# Audyssey crossover setting.



## mixello (Jul 30, 2007)

Hi All,
I invite you to express your opinion. I was helping my friend to set up his new Denon AVR-1908. I noticed that newer Denon's have next generation of Audyssey Room EQ system. It is much more advanced that in my AVR-2307. Along with other stuff (like 9 band graphic EQ, phase check, very accurate distance measurement) the crossover frequency can be set for each speaker individually. I am wondering how important this is for the sound quality?
My guess is that this is overkill. For the main speakers it's a must, since they should be matched with subwoofer, but for the center and surrounds...? Why don't let the speaker to reproduce whatever it can handle?
Thanks.


----------



## Sonnie (Apr 11, 2006)

Just found this post that must have been posted in a moderated forum and moved here, but not ever approved. Sorry about that. 

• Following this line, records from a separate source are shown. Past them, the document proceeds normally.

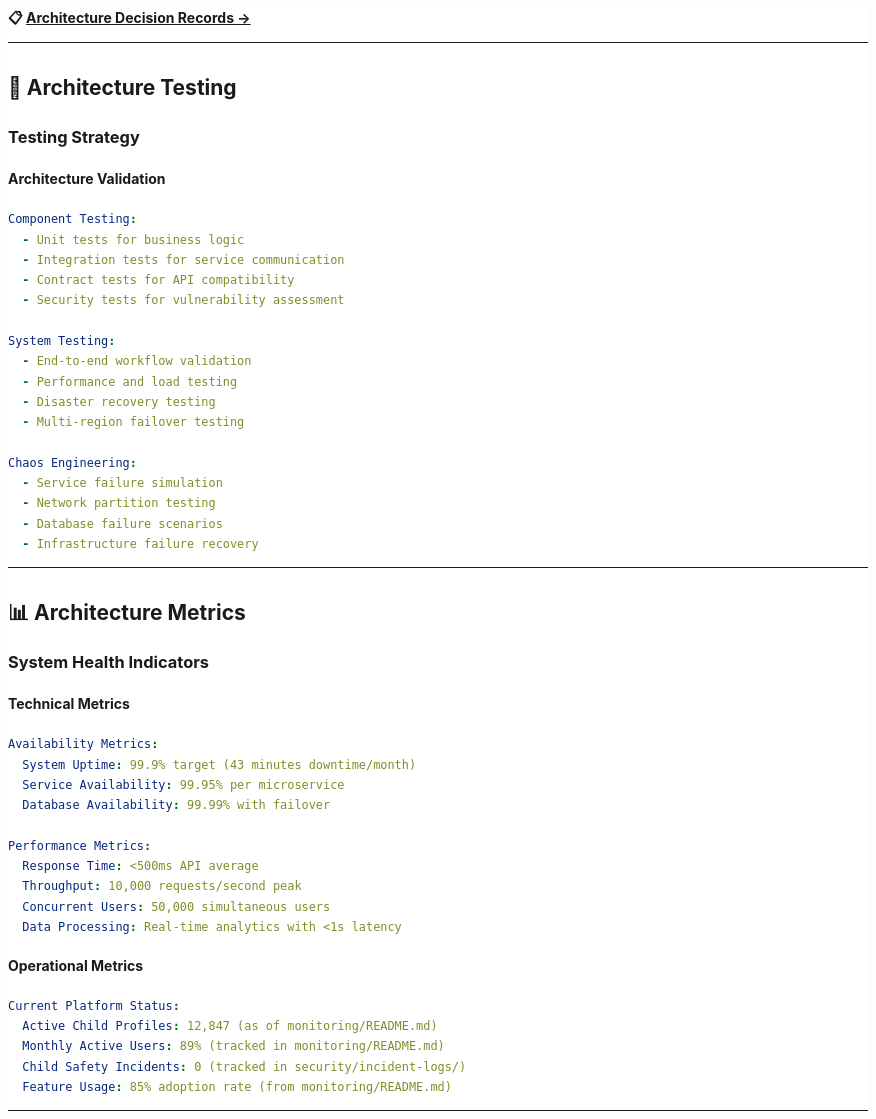 **📋 [Architecture Decision Records →](decisions/README.md)**

---

## 🧪 Architecture Testing

### Testing Strategy

#### Architecture Validation
```yaml
Component Testing:
  - Unit tests for business logic
  - Integration tests for service communication
  - Contract tests for API compatibility
  - Security tests for vulnerability assessment
  
System Testing:
  - End-to-end workflow validation
  - Performance and load testing
  - Disaster recovery testing
  - Multi-region failover testing
  
Chaos Engineering:
  - Service failure simulation
  - Network partition testing
  - Database failure scenarios
  - Infrastructure failure recovery
```

---

## 📊 Architecture Metrics

### System Health Indicators

#### Technical Metrics
```yaml
Availability Metrics:
  System Uptime: 99.9% target (43 minutes downtime/month)
  Service Availability: 99.95% per microservice
  Database Availability: 99.99% with failover
  
Performance Metrics:
  Response Time: <500ms API average
  Throughput: 10,000 requests/second peak
  Concurrent Users: 50,000 simultaneous users
  Data Processing: Real-time analytics with <1s latency
```

#### Operational Metrics
```yaml
Current Platform Status:
  Active Child Profiles: 12,847 (as of monitoring/README.md)
  Monthly Active Users: 89% (tracked in monitoring/README.md) 
  Child Safety Incidents: 0 (tracked in security/incident-logs/)
  Feature Usage: 85% adoption rate (from monitoring/README.md)
```

---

I wouldn't necessarily call it overkill to equalize each speaker. Supposedly Audyssey has figured out how to do it very well and many users have been very well pleased. A flat frequency response should be preferred for most listeners. Probably not as critical on movies as it would be music.


----------



## HClarkx (Nov 10, 2007)

mixello said:


> Hi All,
> I invite you to express your opinion. I was helping my friend to set up his new Denon AVR-1908. I noticed that newer Denon's have next generation of Audyssey Room EQ system. It is much more advanced that in my AVR-2307. Along with other stuff (like 9 band graphic EQ, phase check, very accurate distance measurement) the crossover frequency can be set for each speaker individually. I am wondering how important this is for the sound quality?
> My guess is that this is overkill. For the main speakers it's a must, since they should be matched with subwoofer, but for the center and surrounds...? Why don't let the speaker to reproduce whatever it can handle?
> Thanks.


Ideally you would let each satellite handle what it can, maybe even setting it to large. But, one reason for using a sub is to improve satellite performance by shifting the low frequency load to a sub. For instance, your satellite channels could run short of power if they have to reach sub frequencies or their woofers could reach the end of their linear range when handling low frequencies. For these and a host of similar reasons, conventional wisdom is to crossover at 80Hz unless there is a compelling reason to do otherwise. For instance, if your sub location is not good and you have no other location choice, you might push the crossovers down. 

Harrison


----------



## warpdrive (May 6, 2007)

My Audyssey in the Onkyo chose a very good crossover frequency for my surrounds (Energy RCMini). It chose 120Hz which is exactly what the Energy owner manual suggested. I also verified for myself that using sweeps that the speaker does drop off starting around 100Hz, so a 120Hz setting is good.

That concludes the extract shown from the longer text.